Naturally, such visions must be tempered with thought and reflection. It is
not entirely clear why domestic furniture and our physical homes might
really need to be augmented using robotics. Moreover, how does one go about
building a self-configurable chair<let alone environment<that behaves as
expected and that does not simply become a burden to use and own? Deeper
questions are raised too around the evolving nature of our interactions with
things. Giving a degree of mechanical autonomy to our material surroundings
is likely to transform how it is we actively engage with and make sense of
the world, and in doing so feed ongoing debates surrounding material agency.
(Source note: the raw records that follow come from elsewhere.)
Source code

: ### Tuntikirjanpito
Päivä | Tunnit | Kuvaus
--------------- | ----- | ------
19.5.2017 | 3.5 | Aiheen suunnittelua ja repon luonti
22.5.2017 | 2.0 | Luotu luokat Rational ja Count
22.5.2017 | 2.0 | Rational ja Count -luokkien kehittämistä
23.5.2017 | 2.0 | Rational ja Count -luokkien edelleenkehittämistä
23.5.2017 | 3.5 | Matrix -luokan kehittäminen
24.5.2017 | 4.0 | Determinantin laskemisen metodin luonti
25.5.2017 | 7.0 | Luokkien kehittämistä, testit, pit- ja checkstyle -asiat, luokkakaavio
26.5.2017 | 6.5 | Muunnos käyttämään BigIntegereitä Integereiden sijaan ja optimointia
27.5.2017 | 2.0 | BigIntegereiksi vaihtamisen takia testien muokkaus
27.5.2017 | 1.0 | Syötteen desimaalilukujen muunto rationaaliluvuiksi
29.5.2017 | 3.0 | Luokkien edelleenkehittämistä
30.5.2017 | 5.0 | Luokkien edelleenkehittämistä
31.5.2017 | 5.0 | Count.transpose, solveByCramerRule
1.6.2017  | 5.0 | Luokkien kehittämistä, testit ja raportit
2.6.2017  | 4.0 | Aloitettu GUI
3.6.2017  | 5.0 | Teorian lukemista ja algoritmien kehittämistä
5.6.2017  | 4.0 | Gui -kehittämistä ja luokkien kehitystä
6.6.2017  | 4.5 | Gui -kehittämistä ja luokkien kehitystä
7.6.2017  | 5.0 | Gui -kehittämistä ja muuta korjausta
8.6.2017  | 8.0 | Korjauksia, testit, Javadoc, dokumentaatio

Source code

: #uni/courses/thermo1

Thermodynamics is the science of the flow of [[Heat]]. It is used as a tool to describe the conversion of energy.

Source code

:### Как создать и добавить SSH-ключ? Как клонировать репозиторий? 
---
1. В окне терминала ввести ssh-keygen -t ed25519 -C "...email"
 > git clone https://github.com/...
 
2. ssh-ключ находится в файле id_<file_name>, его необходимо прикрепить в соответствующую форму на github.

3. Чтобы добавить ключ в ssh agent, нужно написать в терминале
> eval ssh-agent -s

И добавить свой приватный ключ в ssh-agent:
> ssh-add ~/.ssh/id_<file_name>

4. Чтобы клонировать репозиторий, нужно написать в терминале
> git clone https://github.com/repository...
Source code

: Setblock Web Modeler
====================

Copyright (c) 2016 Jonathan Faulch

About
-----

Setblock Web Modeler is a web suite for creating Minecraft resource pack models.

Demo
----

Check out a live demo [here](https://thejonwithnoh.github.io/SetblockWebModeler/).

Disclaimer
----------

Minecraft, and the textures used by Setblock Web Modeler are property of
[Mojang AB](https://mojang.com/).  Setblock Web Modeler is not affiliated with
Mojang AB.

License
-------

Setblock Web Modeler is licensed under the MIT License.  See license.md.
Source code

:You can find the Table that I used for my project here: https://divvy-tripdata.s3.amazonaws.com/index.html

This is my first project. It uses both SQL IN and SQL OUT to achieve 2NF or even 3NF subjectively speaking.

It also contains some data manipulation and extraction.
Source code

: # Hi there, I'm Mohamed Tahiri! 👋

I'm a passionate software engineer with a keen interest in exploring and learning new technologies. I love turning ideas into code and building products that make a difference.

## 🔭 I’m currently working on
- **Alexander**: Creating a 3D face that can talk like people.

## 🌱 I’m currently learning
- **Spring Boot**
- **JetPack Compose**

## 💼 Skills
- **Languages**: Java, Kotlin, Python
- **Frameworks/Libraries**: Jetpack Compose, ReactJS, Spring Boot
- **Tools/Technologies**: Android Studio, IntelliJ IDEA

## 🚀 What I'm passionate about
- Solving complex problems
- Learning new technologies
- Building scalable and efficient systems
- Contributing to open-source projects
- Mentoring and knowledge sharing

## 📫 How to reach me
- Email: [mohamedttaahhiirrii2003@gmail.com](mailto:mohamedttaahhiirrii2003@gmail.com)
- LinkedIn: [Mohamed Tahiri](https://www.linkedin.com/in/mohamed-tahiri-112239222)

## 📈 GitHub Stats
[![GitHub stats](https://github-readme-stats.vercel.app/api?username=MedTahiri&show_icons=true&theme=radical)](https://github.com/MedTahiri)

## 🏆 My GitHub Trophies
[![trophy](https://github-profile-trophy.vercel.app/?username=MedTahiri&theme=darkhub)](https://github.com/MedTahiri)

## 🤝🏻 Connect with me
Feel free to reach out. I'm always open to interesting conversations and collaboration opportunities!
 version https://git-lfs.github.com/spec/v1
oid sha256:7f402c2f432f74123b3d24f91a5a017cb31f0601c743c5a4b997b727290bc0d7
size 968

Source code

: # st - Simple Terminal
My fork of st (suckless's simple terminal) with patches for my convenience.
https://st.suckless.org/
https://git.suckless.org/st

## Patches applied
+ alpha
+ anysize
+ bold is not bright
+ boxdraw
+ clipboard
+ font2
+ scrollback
Given this backdrop, we invite submissions to a Special Issue of the Journal
of Physical Agents (JoPHA < http://www.jopha.net>). Specifically, we invite
submissions that introduce research being undertaken into self-configurable
and adaptive furniture and domestic interiors/spaces. We hope for these
submissions to reflect on what such furniture and interiors might look like,
how they might work, and what they would be like to live with. We also hope
to attract submissions that explore the questions and implications raised by
such work.
By maintaining a breadth to this call, our aim is to bring authors together
from a range of disciplines including, but not limited to: art, design,
architecture, social science, computer science, robotics, artificial
intelligence, smart textiles, furniture design, etc.
Please submit papers of between 10-15 pages to Alex Taylor [log in to unmask]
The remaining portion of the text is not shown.